Take the data below. Output it exactly from its first line through the line containing "## 📑 Tabla de Contenidos".

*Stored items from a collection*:

┌──

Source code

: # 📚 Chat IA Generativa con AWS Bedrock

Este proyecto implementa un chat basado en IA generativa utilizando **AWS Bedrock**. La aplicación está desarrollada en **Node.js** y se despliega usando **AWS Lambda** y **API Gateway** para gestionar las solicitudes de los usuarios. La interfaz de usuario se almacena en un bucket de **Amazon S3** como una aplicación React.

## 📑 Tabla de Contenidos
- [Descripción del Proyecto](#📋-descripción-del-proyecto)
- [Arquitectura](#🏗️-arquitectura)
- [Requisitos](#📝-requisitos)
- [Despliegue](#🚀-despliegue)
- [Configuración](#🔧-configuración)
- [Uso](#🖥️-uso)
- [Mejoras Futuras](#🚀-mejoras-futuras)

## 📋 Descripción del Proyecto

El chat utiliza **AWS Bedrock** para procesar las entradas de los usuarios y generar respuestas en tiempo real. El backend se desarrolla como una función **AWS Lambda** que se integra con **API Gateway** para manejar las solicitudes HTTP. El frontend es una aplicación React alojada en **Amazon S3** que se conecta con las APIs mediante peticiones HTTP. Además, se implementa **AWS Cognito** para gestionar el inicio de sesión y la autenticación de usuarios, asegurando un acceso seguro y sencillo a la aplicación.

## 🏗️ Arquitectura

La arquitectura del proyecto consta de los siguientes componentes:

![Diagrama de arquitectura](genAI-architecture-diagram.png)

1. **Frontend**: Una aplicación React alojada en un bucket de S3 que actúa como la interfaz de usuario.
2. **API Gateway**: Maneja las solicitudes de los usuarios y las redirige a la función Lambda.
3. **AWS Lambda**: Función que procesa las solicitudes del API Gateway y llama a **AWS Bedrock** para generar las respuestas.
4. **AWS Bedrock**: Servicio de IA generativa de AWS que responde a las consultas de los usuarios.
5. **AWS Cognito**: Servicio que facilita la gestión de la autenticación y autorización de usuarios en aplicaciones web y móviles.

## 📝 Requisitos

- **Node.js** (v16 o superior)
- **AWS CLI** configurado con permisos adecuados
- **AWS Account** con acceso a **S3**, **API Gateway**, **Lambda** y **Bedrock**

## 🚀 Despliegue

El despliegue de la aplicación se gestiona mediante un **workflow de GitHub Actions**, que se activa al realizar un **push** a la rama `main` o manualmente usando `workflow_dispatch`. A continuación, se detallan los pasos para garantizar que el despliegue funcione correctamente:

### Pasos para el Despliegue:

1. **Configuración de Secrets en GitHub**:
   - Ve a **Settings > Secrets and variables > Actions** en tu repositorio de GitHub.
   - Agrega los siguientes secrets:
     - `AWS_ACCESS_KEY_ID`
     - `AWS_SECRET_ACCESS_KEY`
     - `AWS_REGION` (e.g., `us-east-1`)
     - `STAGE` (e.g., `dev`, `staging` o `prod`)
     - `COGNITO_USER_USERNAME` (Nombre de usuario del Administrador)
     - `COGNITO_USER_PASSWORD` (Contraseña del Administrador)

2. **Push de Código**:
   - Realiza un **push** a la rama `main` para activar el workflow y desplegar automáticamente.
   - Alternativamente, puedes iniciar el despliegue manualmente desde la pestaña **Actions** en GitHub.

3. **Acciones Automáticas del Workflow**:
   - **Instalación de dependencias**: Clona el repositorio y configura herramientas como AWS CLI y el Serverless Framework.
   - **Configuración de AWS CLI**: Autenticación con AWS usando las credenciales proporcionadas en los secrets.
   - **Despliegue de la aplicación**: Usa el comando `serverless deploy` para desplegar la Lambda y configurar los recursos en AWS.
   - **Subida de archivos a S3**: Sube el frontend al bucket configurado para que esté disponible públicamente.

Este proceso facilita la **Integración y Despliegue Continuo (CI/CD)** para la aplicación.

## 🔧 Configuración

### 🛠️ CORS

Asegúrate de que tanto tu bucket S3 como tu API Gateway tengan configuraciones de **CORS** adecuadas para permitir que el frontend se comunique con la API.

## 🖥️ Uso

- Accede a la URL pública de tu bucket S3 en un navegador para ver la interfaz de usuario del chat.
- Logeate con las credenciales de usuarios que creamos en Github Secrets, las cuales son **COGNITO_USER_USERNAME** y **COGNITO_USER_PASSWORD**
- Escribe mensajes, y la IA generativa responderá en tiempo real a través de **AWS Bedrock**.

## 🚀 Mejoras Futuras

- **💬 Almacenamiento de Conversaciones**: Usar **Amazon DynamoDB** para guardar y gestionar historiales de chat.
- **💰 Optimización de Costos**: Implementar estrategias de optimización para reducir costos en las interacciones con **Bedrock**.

└──

*Solution to this exercise*:
Source code

: # 📚 Chat IA Generativa con AWS Bedrock

Este proyecto implementa un chat basado en IA generativa utilizando **AWS Bedrock**. La aplicación está desarrollada en **Node.js** y se despliega usando **AWS Lambda** y **API Gateway** para gestionar las solicitudes de los usuarios. La interfaz de usuario se almacena en un bucket de **Amazon S3** como una aplicación React.

## 📑 Tabla de Contenidos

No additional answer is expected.